We have had 139 responses to our survey as of the end of April 2020.

Loss figures from the 120 people who have lost work:

Cumulative number of weeks lost: 1,254.

Cumulative financial loss: $3,249,166.70.

Our survey covered a range of jobs that people in post-production do, including graders, animators, post-production supervisors, but the majority of respondents were Editors - 80%, and Assistant Editors - 15%.

People reported that they were working as PAYG, PTY LTD companies and ABN/sole traders.

20% of respondents worked as both ABN and PAYG throughout the year.

In terms of work losses, 43% had lost all their work and 37% had lost some work.
Only 7% people were still working at the work place.

Of the 30% of respondents who now work from home, only 4% had always worked from home.

Approx 20% of people requested help with financial issues.

Approx 15% people requested assistance with mental health issues.

15% of people provided positive suggestions regarding ways to support yourself mentally throughout this period of time. Events and resources that people were interested in covered quite a range, but there was a strong desire for upskilling, learning about new technologies, “working from home” / remote solutions and software tutorials.

There was also a lot of interest in financial advice and working conditions, including workplace health and safety particularly with the possibility of COVID-19 being spread in airconditioned buildings. There were requests for updates on how the industry is travelling, when postponed productions will be up and running as well as a desire for networking opportunities to help get our Members job-ready for when things open up again.

Social interaction is a big thing too, with people wanting to have Zoom gatherings just to chat and chew the fat, have movie chat nights, as well as an overwhelming request for Editor Q&As, master classes with experienced Editors, including discussions across genres, from people interested in learning about editing in reality, commercials, drama and doco.

In our tips for Members, there were some wonderful messages of support from fellow Members encouraging people to stay positive and healthy, with people urging others to get out in nature, exercise and to not be afraid to reach out to friends or professionals if you need it.

So we have a LOT of things to think about while so many of us are at home!

Also a small word of warning, we are getting reports in of people being denied payment for work done prior to the COVID lockdown, and people being offered jobs at lower rates than previously expected, or agreed to, with COVID-19 being used as the reason. This is not acceptable, and we understand that as work is tight, that people may take up these offers anyway, but we ask our Members to send producers the ASE rate card before they finalise negotiations so all are aware of what the correct rate should be, and ensure that any offer that is agreed on is in writing, preferably a contract, so that they have a record of the agreed rate.

Fiona Strain ASE,
President, Australian Screen Editors Guild  

(eNews 97 - May 2020)


Stay connected. If you feel like you want to talk to someone, reach out.
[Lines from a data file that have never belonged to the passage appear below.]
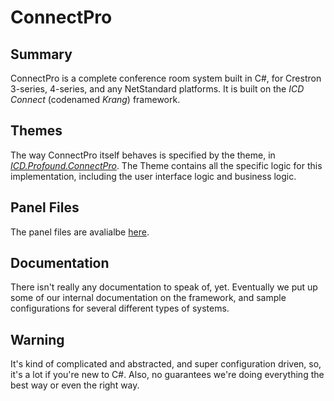 # ConnectPro

## Summary
ConnectPro is a complete conference room system built in C#, for Crestron 3-series, 4-series, and any NetStandard platforms.  It is built on the *ICD Connect* (codenamed *Krang*) framework.

## Themes
The way ConnectPro itself behaves is specified by the theme, in [*ICD.Profound.ConnectPro*](https://github.com/ICDSystems/ICD.Profound.ConnectPRO/). The Theme contains all the specific logic for this implementation, including the user interface logic and business logic.

## Panel Files
The panel files are avalialbe [here](https://github.com/ICDSystems/ConnectProPanel).

## Documentation
There isn't really any documentation to speak of, yet. Eventually we put up some of our internal documentation on the framework, and sample configurations for several different types of systems.

## Warning
It's kind of complicated and abstracted, and super configuration driven, so, it's a lot if you're new to C#. Also, no guarantees we're doing everything the best way or even the right way.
As much as we are isolated creatures in our work, we do actually like the interaction of others.

This time will pass and production will flourish. Take this time to focus on yourself and your loved ones.

We're all in this together.  We should look at this current COVID-19 situation and how we can prepare for similar situations in the future.  How we adapt in this COVID-19 climate and  local broadcasters' content quotas being reduced with less local content being made - how our Australia-wide screen industry can position itself to be a powerhouse in making content for global partners.
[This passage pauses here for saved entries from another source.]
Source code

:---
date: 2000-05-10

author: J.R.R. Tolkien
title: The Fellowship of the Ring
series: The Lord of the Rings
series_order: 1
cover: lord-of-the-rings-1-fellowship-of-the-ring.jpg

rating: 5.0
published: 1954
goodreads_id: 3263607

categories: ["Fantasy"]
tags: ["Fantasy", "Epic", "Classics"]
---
Good chance to update your showreel while you have the time.

Keep editing anything to keep your software skills up. It may be a bit of home movie, whatever.

Even though I’m lucky to have my job still for the moment, I am doing self study on the side to make myself more employable and learn new things.
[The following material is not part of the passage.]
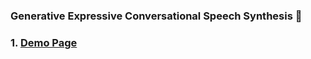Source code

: ### Generative Expressive Conversational Speech Synthesis 👋

### 1. [Demo Page](https://gpt-talker.github.io/GPT-Talker/)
Let's keep talking to each other, make our presence and current situation felt on social media, and lobby wherever we can for an equitable solution in this crisis.

Look into JobSeeker, it’s better than nothing.

Check to see if State funding bodies are making money available to individuals to use for doing courses to add skills.

If you have been freelancering/casual at a place for a number of years you might be able to apply for JobKeeper through them. I’ve applied for JobKeeper through Ch7 as I have been on their casual list since 2017.